··· Provided data ···
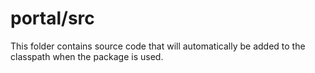 # portal/src

This folder contains source code that will automatically be added to the classpath when
the package is used.
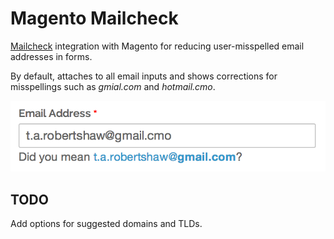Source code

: Magento Mailcheck
================

[Mailcheck](https://github.com/mailcheck/mailcheck) integration with Magento for reducing user-misspelled email addresses in forms. 

By default, attaches to all email inputs and shows corrections for misspellings such as *gmial.com* and *hotmail.cmo*. 

![Example](docs/example.png)

## TODO

Add options for suggested domains and TLDs.
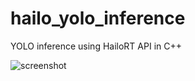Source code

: # hailo_yolo_inference

YOLO inference using HailoRT API in C++

![screenshot](https://soramimi.github.io/hailo_yolo_inference/yolo.png)

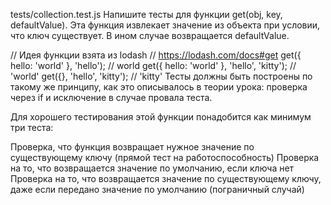 tests/collection.test.js
Напишите тесты для функции get(obj, key, defaultValue). Эта функция извлекает значение из объекта при условии, что ключ существует. В ином случае возвращается defaultValue.

// Идея функции взята из lodash
// https://lodash.com/docs#get
get({ hello: 'world' }, 'hello'); // world
get({ hello: 'world' }, 'hello', 'kitty'); // 'world'
get({}, 'hello', 'kitty'); // 'kitty'
Тесты должны быть построены по такому же принципу, как это описывалось в теории урока: проверка через if и исключение в случае провала теста.

Для хорошего тестирования этой функции понадобится как минимум три теста:

Проверка, что функция возвращает нужное значение по существующему ключу (прямой тест на работоспособность)
Проверка на то, что возвращается значение по умолчанию, если ключа нет
Проверка на то, что возвращается значение по существующему ключу, даже если передано значение по умолчанию (пограничный случай)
···
Assignment: Reproduce exactly the lines of the data above that run from the line with "This folder contains" down to the line with "addresses in forms.", both ends included. Pictures do not belong in the copy.

Response to the task:
This folder contains source code that will automatically be added to the classpath when
the package is used.
Source code

: Magento Mailcheck
================

[Mailcheck](https://github.com/mailcheck/mailcheck) integration with Magento for reducing user-misspelled email addresses in forms. 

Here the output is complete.